I think this whole discussion is missing the mark. Define "efficiency". In thermodynamics, it's easy. In economics, it's almost impossible. All markets are always "inefficient" to some extent because the capital structure is never "correct"; it never actually matches what consumers want. There are two reasons for this: time and uncertainty. The structure of the capital stock is constantly being torn down and reorganized in response to entrepreneurs' predictions about what consumers will want in the future, sometimes the very far future. This is uncertain. Also, the world changes. Consumers are fickle. New resources are discovered and exploited, etc.

So the capital structure is constantly being torn down and rebuilt, always trying to reach the "correct" state, but never actually getting there because it is a moving target. So markets must always be somewhat "efficient."

The question is not whether or not markets are always "efficient". The question is, can you do better than the market via central planning and intervention, and the answer there is, emphatically, no.

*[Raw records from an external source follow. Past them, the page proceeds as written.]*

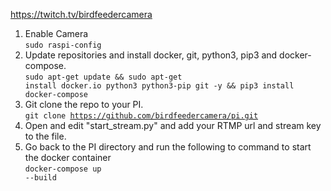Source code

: https://twitch.tv/birdfeedercamera<br>


1. Enable Camera<br>
<code>sudo raspi-config</code>
2. Update repositories and install docker, git, python3, pip3 and docker-compose.<br>
<code>sudo apt-get update && sudo apt-get install docker.io python3 python3-pip git -y && pip3 install docker-compose</code>
3. Git clone the repo to your PI.<br>
<code>git clone https://github.com/birdfeedercamera/pi.git</code><br>
3. Open and edit "start_stream.py" and add your RTMP url and stream key to the file. 
4. Go back to the PI directory and run the following to command to start the docker container<br>
<code>docker-compose up --build</code>

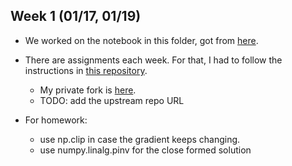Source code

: ## Week 1 (01/17, 01/19)

* We worked on the notebook in this folder, got from [here](https://github.com/CIS-522/course-content/tree/main/W01_Introduction).
* There are assignments each week. For that, I had to follow the instructions in [this repository](https://github.com/CIS-522/homework).
  * My private fork is [here](https://github.com/miltondp/homework).
  * TODO: add the upstream repo URL
  
  
* For homework:
  * use np.clip in case the gradient keeps changing.
  * use numpy.linalg.pinv for the close formed solution
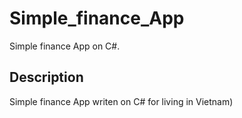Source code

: # Simple_finance_App

Simple finance App on C#.

## Description

Simple finance App writen on C# for living in Vietnam)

The market is as rationally planned from moment to moment as it is possible. The information regarding the state of the economy, the distribution of all the means of production, as well as the distribution of the wants and needs of all consumers, is distributed throughout society, contained within 6 billion different heads. The most rational way to plan the allocation of scarce reasources is to take advantage of that distribution, and let each market participant allocate the resources under his control to achieve the ends he desires.

To interfere with that process is too attempt to replace the planning of billions with the planning of a tiny cabal. Leaving aside the abuses that will inevitably ensue by placing that concentrated power into the hands of self-interested human beings, they simply cannot do it. As George Reisman pointed out, those few brains are no more capable of planning for billions than their legs are capable of supporting the weight of those billions.

"Irrationality" and mistakes regarding the allocation of resources within markets have costs, and in a free market those costs are born by those who make the mistakes. If they make enough mistakes, they will no longer be allowed by the market to misallocate resources, because they will be broke; they will have no resources under their control to misallocate; that's what losses do.

In an intervened in market, the costs of the mistakes of the central planners are born by everyone but the central planners. Because of this, they suffer no personal losses. They can make losses that must be suffered by society indefinitely. There is no market mechanism to terminate there waste.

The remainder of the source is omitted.